Re: [PATCH v13 11/22] vfio iommu: Add blocking notifier to notify DMA_UNMAP

From: Alex Williamson
Date: Tue Nov 15 2016 - 22:16:21 EST


On Wed, 16 Nov 2016 08:16:15 +0530
Kirti Wankhede <kwankhede@xxxxxxxxxx> wrote:

> On 11/16/2016 3:49 AM, Alex Williamson wrote:
> > On Tue, 15 Nov 2016 20:59:54 +0530
> > Kirti Wankhede <kwankhede@xxxxxxxxxx> wrote:
> >
> ...
>
> >> @@ -854,7 +857,28 @@ static int vfio_dma_do_unmap(struct vfio_iommu *iommu,
> >> */
> >> if (dma->task->mm != current->mm)
> >> break;
> >> +
> >> unmapped += dma->size;
> >> +
> >> + if (iommu->external_domain && !RB_EMPTY_ROOT(&dma->pfn_list)) {
> >> + struct vfio_iommu_type1_dma_unmap nb_unmap;
> >> +
> >> + nb_unmap.iova = dma->iova;
> >> + nb_unmap.size = dma->size;
> >> +
> >> + /*
> >> + * Notifier callback would call vfio_unpin_pages() which
> >> + * would acquire iommu->lock.
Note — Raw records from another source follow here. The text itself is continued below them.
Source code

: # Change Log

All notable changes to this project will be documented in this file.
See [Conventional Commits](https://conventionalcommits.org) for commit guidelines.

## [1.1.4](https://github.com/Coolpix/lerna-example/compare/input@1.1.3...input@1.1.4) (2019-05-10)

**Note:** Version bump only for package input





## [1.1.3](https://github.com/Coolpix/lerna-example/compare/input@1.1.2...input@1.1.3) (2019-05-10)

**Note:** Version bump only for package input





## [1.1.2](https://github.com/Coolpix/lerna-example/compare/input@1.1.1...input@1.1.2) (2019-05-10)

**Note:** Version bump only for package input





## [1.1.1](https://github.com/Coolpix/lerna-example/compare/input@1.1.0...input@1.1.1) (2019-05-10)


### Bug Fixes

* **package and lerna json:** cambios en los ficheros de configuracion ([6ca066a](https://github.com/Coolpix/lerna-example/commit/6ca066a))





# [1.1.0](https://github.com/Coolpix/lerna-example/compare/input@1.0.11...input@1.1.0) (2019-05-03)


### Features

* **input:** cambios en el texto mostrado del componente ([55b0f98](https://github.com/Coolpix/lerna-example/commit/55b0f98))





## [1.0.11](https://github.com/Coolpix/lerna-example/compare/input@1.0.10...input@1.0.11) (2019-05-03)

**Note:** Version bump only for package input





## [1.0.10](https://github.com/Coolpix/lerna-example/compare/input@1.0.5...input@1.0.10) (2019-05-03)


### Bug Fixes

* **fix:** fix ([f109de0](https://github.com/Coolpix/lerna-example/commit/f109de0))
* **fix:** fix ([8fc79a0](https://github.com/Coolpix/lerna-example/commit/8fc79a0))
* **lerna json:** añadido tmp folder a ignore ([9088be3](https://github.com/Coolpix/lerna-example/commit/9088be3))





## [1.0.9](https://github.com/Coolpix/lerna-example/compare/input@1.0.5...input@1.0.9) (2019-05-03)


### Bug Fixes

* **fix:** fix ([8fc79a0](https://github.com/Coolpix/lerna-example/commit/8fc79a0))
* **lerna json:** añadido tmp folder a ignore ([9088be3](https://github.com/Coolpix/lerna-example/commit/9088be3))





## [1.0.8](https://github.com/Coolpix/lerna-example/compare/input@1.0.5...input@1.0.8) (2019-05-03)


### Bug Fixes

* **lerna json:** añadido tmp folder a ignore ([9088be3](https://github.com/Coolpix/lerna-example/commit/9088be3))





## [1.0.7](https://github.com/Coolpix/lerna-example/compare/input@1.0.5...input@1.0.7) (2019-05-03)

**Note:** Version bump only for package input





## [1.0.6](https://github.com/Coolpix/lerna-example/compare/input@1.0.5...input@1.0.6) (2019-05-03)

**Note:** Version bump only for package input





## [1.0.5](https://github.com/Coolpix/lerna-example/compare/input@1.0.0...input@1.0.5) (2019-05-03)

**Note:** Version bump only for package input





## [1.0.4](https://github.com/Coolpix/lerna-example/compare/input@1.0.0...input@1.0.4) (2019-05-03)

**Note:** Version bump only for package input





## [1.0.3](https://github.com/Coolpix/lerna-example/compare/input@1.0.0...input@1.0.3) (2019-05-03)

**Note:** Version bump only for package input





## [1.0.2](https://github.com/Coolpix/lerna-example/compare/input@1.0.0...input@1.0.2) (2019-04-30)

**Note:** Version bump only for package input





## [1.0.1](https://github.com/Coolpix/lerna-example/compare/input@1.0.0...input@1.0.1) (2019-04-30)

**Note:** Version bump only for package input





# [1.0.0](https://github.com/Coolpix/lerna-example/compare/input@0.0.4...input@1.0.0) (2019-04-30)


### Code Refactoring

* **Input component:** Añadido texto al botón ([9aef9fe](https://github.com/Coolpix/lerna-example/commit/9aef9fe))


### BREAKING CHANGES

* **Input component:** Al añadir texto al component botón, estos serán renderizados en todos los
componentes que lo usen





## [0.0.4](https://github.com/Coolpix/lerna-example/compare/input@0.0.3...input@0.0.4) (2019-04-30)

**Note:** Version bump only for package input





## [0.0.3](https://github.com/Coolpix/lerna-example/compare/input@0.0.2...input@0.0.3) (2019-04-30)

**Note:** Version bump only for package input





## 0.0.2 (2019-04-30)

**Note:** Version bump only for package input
Release lock here and
> >> + * reacquire it again.
> >> + */
> >> + mutex_unlock(&iommu->lock);
> >> + blocking_notifier_call_chain(&iommu->notifier,
> >> + VFIO_IOMMU_NOTIFY_DMA_UNMAP,
> >> + &nb_unmap);
> >> + mutex_lock(&iommu->lock);
> >> + if (WARN_ON(!RB_EMPTY_ROOT(&dma->pfn_list)))
> >> + break;
> >> + }
> >
> >
> > Why exactly do we need to notify per vfio_dma rather than per unmap
> > request? If we do the latter we can send the notify first, limiting us
> > to races where a page is pinned between the notify and the locking,
> > whereas here, even our dma pointer is suspect once we re-acquire the
> > lock, we don't technically know if another unmap could have removed
> > that already. Perhaps something like this (untested):
> >
>
> There are checks to validate unmap request, like v2 check and who is
> calling unmap and is it allowed for that task to unmap. Before these
> checks its not sure that unmap region range which asked for would be
> unmapped all. Notify call should be at the place where its sure that the
> range provided to notify call is definitely going to be removed. My
> change do that.

Ok, but that does solve the problem. What about this (untested):

diff --git a/drivers/vfio/vfio_iommu_type1.c b/drivers/vfio/vfio_iommu_type1.c
index ee9a680..50cafdf 100644
--- a/drivers/vfio/vfio_iommu_type1.c
+++ b/drivers/vfio/vfio_iommu_type1.c
@@ -782,9 +782,9 @@ static int vfio_dma_do_unmap(struct vfio_iommu *iommu,
struct vfio_iommu_type1_dma_unmap *unmap)
{
uint64_t mask;
- struct vfio_dma *dma;
+ struct vfio_dma *dma, *dma_last = NULL;
size_t unmapped = 0;
- int ret = 0;
+ int ret = 0, retries;

mask = ((uint64_t)1 << __ffs(vfio_pgsize_bitmap(iommu))) - 1;

@@ -794,7 +794,7 @@ static int vfio_dma_do_unmap(struct vfio_iommu *iommu,
return -EINVAL;

WARN_ON(mask & PAGE_MASK);
-
+again:
mutex_lock(&iommu->lock);

/*
@@ -851,11 +851,16 @@ static int vfio_dma_do_unmap(struct vfio_iommu *iommu,
if (dma->task->mm != current->mm)
break;

- unmapped += dma->size;
-
- if (iommu->external_domain && !RB_EMPTY_ROOT(&dma->pfn_list)) {
+ if (!RB_EMPTY_ROOT(&dma->pfn_list)) {
struct vfio_iommu_type1_dma_unmap nb_unmap;

+ if (dma_last == dma) {
+ BUG_ON(++retries > 10);
+ } else {
+ dma_last = dma;
+ retries = 0;
+ }
+
nb_unmap.iova = dma->iova;
nb_unmap.size = dma->size;

@@ -868,11 +873,11 @@ static int vfio_dma_do_unmap(struct vfio_iommu *iommu,
blocking_notifier_call_chain(&iommu->notifier,
VFIO_IOMMU_NOTIFY_DMA_UNMAP,
&nb_unmap);
- mutex_lock(&iommu->lock);
- if (WARN_ON(!RB_EMPTY_ROOT(&dma->pfn_list)))
- break;
+ goto again:
}
+ unmapped += dma->size;
vfio_remove_dma(iommu, dma);
+
}

unlock: